Dataset records below:

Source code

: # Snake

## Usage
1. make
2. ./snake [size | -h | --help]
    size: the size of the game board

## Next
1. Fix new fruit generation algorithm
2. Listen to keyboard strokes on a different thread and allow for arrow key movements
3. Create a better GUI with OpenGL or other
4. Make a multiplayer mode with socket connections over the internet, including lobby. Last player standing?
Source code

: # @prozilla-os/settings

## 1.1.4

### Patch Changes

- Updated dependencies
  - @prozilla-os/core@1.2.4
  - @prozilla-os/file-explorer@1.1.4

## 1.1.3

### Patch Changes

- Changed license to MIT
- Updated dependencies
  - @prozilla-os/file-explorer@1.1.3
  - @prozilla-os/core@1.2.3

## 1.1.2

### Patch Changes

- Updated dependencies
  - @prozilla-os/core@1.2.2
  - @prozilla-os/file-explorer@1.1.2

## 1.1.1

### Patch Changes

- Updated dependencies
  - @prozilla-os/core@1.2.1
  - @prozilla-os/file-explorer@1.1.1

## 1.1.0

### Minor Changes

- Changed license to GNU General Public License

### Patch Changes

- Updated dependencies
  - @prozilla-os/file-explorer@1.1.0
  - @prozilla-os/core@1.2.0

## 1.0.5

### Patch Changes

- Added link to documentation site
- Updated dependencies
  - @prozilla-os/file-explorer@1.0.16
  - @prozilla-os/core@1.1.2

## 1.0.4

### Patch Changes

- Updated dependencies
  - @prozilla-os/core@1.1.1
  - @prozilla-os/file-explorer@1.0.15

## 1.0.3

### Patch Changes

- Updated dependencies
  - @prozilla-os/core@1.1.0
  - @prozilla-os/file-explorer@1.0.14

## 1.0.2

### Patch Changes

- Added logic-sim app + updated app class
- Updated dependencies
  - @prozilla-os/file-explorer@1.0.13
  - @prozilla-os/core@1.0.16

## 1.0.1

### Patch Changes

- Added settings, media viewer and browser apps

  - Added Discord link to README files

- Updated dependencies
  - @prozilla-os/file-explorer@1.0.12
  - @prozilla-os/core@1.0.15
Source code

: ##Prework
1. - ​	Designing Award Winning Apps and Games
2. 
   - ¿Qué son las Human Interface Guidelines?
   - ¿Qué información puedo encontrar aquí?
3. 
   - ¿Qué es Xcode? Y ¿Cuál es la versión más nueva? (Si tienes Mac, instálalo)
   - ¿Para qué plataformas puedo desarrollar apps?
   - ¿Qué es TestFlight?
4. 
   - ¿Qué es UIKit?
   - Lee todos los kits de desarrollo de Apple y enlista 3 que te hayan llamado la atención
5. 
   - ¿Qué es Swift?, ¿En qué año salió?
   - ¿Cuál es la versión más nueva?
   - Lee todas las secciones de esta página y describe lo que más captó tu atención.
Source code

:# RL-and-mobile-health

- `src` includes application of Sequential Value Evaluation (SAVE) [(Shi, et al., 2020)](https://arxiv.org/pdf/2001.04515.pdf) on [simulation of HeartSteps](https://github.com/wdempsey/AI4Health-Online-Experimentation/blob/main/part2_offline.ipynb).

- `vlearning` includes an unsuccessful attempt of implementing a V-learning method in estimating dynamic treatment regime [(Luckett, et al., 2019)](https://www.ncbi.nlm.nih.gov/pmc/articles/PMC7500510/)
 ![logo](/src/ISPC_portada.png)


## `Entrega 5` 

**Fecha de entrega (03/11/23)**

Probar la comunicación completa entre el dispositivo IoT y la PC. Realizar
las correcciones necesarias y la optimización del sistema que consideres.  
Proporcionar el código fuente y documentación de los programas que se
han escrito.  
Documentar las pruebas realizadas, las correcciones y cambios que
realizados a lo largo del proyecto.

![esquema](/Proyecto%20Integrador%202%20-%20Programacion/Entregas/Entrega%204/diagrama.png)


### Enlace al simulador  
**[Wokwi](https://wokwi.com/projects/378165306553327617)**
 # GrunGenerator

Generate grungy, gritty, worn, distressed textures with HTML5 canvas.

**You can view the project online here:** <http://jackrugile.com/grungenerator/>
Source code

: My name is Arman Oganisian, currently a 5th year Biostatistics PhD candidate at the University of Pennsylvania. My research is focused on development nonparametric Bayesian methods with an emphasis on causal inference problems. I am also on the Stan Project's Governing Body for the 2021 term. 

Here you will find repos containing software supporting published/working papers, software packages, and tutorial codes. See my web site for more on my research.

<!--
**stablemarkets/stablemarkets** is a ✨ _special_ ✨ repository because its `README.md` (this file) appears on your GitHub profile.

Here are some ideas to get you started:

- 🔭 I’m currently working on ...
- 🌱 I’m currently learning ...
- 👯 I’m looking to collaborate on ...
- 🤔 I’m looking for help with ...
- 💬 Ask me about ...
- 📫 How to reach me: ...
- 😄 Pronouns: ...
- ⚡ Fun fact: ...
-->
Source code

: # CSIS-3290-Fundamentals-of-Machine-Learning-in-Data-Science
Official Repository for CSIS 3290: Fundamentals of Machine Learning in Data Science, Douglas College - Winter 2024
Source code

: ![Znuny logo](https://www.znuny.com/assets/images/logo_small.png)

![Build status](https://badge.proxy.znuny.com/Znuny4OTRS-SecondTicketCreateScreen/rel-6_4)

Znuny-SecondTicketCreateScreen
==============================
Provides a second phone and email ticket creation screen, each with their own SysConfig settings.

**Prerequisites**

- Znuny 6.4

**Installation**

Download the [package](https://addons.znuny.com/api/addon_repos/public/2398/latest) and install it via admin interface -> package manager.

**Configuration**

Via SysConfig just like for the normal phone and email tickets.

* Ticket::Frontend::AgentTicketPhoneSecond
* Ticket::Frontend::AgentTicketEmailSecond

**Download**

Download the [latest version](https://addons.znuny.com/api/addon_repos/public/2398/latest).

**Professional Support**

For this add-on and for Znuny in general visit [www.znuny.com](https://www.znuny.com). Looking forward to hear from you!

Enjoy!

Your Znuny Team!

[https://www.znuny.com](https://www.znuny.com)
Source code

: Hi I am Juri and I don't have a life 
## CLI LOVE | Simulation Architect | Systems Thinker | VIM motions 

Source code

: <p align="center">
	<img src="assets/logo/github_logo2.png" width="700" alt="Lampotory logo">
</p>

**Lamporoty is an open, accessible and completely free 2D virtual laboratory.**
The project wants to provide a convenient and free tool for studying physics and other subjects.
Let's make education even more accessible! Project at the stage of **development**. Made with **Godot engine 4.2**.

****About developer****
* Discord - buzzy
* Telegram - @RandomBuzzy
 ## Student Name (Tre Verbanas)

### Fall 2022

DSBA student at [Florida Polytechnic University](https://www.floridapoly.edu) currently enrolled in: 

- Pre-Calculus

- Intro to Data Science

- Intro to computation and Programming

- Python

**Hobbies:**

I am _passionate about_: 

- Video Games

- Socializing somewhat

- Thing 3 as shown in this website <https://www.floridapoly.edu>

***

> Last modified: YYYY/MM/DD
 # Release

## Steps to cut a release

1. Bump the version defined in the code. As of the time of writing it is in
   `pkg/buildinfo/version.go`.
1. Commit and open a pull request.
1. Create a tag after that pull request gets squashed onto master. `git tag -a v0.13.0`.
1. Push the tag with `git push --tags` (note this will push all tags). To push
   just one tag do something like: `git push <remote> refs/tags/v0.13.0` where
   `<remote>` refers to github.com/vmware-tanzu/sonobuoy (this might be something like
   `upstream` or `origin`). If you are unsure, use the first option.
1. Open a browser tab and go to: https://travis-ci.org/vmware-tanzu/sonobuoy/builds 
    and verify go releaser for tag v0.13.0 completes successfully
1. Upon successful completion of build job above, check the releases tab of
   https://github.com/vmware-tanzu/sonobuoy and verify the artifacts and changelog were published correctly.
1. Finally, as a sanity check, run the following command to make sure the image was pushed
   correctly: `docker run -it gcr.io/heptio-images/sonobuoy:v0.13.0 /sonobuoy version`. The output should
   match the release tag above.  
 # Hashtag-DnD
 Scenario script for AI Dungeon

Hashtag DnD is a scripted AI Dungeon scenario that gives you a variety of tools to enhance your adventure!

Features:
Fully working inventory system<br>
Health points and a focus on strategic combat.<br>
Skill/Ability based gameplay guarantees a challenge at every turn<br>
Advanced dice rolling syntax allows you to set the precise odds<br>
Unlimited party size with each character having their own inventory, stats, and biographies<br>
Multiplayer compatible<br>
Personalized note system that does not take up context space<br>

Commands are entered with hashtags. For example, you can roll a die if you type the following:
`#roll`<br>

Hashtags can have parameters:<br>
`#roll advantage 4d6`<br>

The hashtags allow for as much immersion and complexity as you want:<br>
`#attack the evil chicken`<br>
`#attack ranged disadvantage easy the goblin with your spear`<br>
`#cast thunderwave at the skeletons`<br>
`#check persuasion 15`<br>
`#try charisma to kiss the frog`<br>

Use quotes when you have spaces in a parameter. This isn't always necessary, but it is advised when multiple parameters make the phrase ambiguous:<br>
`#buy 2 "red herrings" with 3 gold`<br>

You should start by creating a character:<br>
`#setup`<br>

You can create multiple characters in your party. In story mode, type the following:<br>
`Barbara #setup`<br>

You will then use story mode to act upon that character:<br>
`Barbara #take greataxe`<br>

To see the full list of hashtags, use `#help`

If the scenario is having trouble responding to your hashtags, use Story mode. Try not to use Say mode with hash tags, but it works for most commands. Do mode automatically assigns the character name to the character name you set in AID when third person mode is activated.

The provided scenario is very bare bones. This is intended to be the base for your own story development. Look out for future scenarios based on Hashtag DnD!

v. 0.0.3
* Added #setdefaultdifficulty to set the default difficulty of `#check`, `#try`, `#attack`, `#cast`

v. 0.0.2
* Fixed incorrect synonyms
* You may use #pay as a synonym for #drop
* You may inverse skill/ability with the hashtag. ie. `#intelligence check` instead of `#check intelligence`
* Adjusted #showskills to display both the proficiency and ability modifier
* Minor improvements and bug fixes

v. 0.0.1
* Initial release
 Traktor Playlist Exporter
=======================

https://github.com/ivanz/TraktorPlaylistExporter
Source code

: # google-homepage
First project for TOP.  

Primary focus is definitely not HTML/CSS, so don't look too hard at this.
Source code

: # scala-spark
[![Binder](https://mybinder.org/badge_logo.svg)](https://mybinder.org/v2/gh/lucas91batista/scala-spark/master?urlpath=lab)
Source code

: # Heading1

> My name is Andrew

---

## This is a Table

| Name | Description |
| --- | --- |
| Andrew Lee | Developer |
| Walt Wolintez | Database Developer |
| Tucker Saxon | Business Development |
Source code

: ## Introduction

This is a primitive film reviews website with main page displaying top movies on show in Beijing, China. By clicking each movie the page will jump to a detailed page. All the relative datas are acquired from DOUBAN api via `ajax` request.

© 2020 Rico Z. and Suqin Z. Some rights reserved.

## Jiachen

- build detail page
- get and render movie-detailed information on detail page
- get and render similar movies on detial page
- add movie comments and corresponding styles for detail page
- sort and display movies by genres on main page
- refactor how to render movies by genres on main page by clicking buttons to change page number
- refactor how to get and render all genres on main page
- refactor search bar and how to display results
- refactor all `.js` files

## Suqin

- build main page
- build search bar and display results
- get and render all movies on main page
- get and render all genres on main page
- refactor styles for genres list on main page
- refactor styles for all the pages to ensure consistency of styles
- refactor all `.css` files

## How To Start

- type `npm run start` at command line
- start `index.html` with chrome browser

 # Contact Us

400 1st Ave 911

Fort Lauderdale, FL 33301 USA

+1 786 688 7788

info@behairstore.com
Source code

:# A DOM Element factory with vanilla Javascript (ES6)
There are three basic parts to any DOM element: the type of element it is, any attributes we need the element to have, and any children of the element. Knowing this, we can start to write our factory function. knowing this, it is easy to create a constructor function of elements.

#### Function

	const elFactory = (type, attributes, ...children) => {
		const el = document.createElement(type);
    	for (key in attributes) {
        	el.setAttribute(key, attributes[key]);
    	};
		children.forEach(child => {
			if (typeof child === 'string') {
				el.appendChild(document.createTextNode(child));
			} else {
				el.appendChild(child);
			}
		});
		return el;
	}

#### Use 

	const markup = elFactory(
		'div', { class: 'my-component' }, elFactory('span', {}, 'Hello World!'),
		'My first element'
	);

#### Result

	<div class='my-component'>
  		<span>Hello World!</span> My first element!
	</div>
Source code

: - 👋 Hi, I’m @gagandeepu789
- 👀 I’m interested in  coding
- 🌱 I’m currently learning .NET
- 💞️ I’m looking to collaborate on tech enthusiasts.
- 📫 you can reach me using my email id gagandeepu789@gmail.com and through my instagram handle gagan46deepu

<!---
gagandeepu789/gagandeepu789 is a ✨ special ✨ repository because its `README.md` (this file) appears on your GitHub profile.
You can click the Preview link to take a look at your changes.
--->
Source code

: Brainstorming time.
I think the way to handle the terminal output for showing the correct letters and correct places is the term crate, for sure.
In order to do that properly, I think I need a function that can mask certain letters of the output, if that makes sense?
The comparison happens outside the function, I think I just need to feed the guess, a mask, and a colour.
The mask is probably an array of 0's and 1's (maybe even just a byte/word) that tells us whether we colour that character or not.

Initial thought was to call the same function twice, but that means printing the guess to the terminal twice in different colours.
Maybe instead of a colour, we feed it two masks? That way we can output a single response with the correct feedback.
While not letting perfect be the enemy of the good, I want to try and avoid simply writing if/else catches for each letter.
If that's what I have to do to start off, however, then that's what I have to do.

End of Dataset records.

What the task asks —
Show all lines from the listing above in which "else" appears.

Task result —
			} else {
While not letting perfect be the enemy of the good, I want to try and avoid simply writing if/else catches for each letter.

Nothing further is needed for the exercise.